Build your Own CDN with Varnish and Nginx
In this post a, for no good reason created a custom CDN for my Ghost Blog. It was good, but not worth it.
Share At:
Hi there, welcome to TechWeirdo. In today's post, we're going to explore an interesting project, Building our own CDN. And it is easier than you think. While it's not the most practical approach for a typical blog, it should be a fun and educational exercise.
In my previous post, I tested Varnish Cache for speeding up a Ghost Blog. The results were impressive. If you're not familiar with Varnish, I'd recommend checking out that article first. Essentially, Varnish acts as a proxy, sitting in front of your blog and caching content in RAM. This means subsequent requests can be served from the cache without hitting the blog backend, essentially making your blog faster.
Now what if we setup Varnish cache on multiple servers accorss the globe, point it to the same blog origin and somehow distribute the incoming request to the nearby cache server. Well that is a basic CDN.
Interestingly, this is how many large CDNs operate. For example, services like Fastly and Catchfly use Varnish as part of their infrastructure. This got me thinking: could I use Varnish to really create my own simple CDN network? It's not exactly the same, but it's an intriguing concept to explore. So that is what I did and learned something new. you want to learn more about CDNs in general, I have another post that covers the basics.
Please Note: This is not a professional guide to setup a commercial CDN. I am just a guy on the internet and my knowledge is very limited. This is just how I did it.
Basic requirements for a CDN
Now, for a CDN, you should have multiple servers (at least two) distributed in a way to optimally cover a wide geographic area. This servers will have the ability to cache contents. Physical distance between a server and a user is very important regarding website load time.
Also you need to steer a user to the nearest server. Otherwise the whole point of having multiple cache servers fails. Also if a server goes down you need to send the users to a different server.
Thus it improves, website load time, uptime and reliability. And reduces load on the origin server.
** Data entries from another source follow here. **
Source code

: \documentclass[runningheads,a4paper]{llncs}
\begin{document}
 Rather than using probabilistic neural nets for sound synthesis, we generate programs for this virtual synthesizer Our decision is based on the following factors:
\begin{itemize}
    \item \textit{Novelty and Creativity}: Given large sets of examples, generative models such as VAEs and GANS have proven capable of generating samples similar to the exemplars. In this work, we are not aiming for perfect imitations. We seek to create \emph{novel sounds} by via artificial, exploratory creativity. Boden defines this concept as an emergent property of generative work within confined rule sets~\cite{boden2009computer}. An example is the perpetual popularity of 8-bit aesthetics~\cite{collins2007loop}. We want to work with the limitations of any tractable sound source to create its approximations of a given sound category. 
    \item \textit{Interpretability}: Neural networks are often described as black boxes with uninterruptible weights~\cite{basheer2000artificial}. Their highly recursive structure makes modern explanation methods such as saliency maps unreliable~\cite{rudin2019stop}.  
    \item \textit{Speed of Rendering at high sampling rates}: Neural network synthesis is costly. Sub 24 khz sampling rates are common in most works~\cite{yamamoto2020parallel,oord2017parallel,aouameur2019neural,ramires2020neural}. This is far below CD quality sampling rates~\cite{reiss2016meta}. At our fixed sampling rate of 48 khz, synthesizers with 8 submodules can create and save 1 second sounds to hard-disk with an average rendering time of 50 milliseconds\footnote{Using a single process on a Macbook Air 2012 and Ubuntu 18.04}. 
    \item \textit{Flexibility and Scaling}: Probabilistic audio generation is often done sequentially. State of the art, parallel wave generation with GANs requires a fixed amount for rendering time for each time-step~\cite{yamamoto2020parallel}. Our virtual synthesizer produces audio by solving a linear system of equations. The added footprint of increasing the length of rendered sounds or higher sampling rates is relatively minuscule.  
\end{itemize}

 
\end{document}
So let's talk about how I achieved this for my Ghost Blog.
The Infrastructure
Setting up servers
For my usecase, my users are mainly distributed in 3 regions; North America, Europe and South East Asia. Also I had some free tier resources there so I setup 3 servers. Now, this servers don't need to be powerful for low traffic. I chose free tier option for testing purpose.
- For Asia: One server at Oracle Hyderabad (HYD, India). Although Singapore would be a much better choice.
- For Europe: One server at Oracle Amsterdam. This is also my origin server. A server in France or United Kingdom or Germany would have been fine too.
- For North America: One server at Google Cloud Oregon. North America is huge. For a better coverage one server each at east coast and west coast would have been ideal. But I am operating under free tier.
Steering the traffic to the nearest server and Failover.
Now, there are multiple ways of doing this. You can simply use a Global load balancer and Steering traffic to the nearest server. Or you can go with GeoDns providers ( which I used) like Gcore, ClouDns, BunnyDns etc. which will send nearby server ips based on user location.
If you have a lot of money though, you can rent you own IP address and create a anycast network with your servers too. In fact most big CDNs like Cloudflare, Fastly uses anycast network. And other big boys like Cloudfront, Akamai uses a combination of anycast and GeoDns.
Bunny DNS, Geolocation based routing, loadbalancer and auto failover
For my setup I went with Geolocation based DNS from BunnyDns, the reason is, I already pay Bunny 1 USD/ month for its CDN for my Websites, and GeoDns was included in it.
The cool thing about Bunny DNS is it not only support geolocation based traffic routing, but also constant health check and auto failover if one of your server dies. Also if you setup multiple servers in a single location you can even add routing weightage to each server and do loadbalancing. Which is cool
So I pointed my ip addresses and set there location on the map. And baam, traffic from us is hitting Oregon server, Asia hitting Hyderabad and Europe hitting Amsterdam. Also Australia was going to indians server. South America (brazil) to Amsterdam.
There were some cases that could have been better, for example Tel Aviv was hitting HYD but would have gotten much lower TTFB from AMS, same was true for Tokyo, which would have been faster if it was served from Oregon instead of India. But those are the little things that could be easily taken care of by choosing the right places to put your servers.
The Software part
For this I used one off the most used webserver Nginx. Which can efficiently handle large volume traffic. I was using it for SSL termination infront of Varnish. Now I know nginx can cache stuffs too. But I don't know how I can cache static files in memory with Nginx. So I went with Varnish instead.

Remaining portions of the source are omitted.